=== Task goal ===
Scan the material for "позволяет". Copy every line it appears in.

=== Records ===
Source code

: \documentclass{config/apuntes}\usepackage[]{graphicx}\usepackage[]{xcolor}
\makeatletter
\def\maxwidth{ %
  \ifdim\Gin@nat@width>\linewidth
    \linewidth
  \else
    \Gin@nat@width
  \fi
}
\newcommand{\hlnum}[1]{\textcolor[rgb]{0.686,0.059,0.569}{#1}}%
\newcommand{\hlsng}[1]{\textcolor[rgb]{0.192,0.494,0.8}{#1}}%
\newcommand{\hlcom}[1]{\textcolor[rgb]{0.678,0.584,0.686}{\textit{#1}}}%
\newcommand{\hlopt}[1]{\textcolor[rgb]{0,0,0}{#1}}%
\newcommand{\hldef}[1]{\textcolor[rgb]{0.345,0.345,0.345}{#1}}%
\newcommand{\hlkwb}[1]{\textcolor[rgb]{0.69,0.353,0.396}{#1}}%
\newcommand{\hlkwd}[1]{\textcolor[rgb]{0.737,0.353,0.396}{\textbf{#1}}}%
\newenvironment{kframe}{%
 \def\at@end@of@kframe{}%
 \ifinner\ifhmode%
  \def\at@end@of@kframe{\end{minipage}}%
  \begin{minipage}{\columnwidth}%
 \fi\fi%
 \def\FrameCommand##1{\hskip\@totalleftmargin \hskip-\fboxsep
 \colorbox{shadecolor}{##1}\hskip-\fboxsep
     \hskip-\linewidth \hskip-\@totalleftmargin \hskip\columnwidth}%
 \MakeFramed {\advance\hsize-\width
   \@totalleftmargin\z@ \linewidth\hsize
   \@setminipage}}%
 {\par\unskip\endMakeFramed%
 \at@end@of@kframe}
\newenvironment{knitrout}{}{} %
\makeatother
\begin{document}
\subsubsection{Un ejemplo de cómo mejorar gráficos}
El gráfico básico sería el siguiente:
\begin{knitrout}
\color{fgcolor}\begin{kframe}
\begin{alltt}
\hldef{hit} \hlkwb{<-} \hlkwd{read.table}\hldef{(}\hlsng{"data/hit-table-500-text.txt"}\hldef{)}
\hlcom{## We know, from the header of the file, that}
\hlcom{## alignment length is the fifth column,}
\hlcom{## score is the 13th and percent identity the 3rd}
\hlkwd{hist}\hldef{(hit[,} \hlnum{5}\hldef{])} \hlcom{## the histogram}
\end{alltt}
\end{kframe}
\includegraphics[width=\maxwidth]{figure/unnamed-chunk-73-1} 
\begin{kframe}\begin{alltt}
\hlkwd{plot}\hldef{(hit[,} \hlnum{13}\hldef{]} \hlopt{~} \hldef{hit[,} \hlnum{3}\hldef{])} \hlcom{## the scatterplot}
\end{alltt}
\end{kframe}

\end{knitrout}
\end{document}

==

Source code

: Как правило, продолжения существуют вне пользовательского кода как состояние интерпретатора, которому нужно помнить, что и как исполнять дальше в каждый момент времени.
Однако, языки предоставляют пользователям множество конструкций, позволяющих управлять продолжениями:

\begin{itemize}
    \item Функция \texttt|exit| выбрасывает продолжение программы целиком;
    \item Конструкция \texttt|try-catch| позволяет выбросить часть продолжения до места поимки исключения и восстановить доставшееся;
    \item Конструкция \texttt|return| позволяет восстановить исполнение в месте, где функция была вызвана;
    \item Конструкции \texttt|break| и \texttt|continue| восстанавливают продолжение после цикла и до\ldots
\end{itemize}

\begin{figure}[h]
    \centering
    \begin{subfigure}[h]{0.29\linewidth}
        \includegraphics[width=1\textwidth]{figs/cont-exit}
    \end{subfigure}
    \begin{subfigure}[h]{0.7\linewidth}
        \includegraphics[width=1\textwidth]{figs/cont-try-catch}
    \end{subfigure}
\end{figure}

--

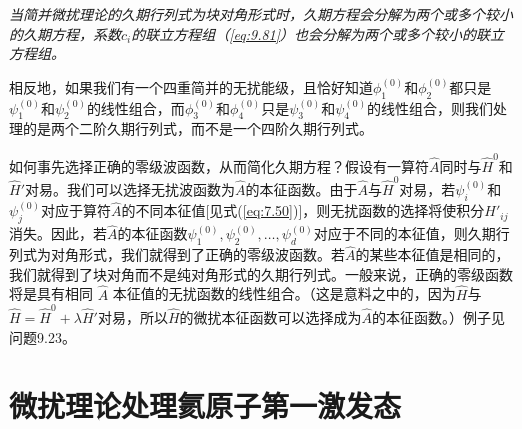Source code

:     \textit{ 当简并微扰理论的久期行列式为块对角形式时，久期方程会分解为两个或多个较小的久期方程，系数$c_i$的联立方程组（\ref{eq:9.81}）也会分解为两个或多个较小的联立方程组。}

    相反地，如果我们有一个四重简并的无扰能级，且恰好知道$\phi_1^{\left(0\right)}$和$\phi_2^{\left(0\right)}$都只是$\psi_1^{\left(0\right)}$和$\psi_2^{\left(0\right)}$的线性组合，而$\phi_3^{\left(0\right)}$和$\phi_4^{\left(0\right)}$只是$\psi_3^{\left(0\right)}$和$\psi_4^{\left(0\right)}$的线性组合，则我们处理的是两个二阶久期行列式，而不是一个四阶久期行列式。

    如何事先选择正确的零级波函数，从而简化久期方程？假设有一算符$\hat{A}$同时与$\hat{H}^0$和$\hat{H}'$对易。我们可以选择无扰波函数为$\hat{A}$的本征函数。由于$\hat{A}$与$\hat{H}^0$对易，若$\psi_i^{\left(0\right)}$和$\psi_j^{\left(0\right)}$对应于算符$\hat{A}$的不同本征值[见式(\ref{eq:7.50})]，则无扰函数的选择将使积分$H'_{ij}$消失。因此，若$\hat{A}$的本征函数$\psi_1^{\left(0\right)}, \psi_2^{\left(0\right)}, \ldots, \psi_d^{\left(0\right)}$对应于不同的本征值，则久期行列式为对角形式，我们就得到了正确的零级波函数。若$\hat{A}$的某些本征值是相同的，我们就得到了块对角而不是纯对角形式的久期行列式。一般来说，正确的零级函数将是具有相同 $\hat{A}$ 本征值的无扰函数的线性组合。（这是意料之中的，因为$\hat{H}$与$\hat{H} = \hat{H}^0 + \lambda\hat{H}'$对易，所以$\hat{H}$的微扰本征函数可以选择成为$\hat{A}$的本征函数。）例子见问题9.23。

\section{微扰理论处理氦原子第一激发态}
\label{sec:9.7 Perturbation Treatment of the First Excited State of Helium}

=== Response area ===
    \item Конструкция \texttt|try-catch| позволяет выбросить часть продолжения до места поимки исключения и восстановить доставшееся;
    \item Конструкция \texttt|return| позволяет восстановить исполнение в месте, где функция была вызвана;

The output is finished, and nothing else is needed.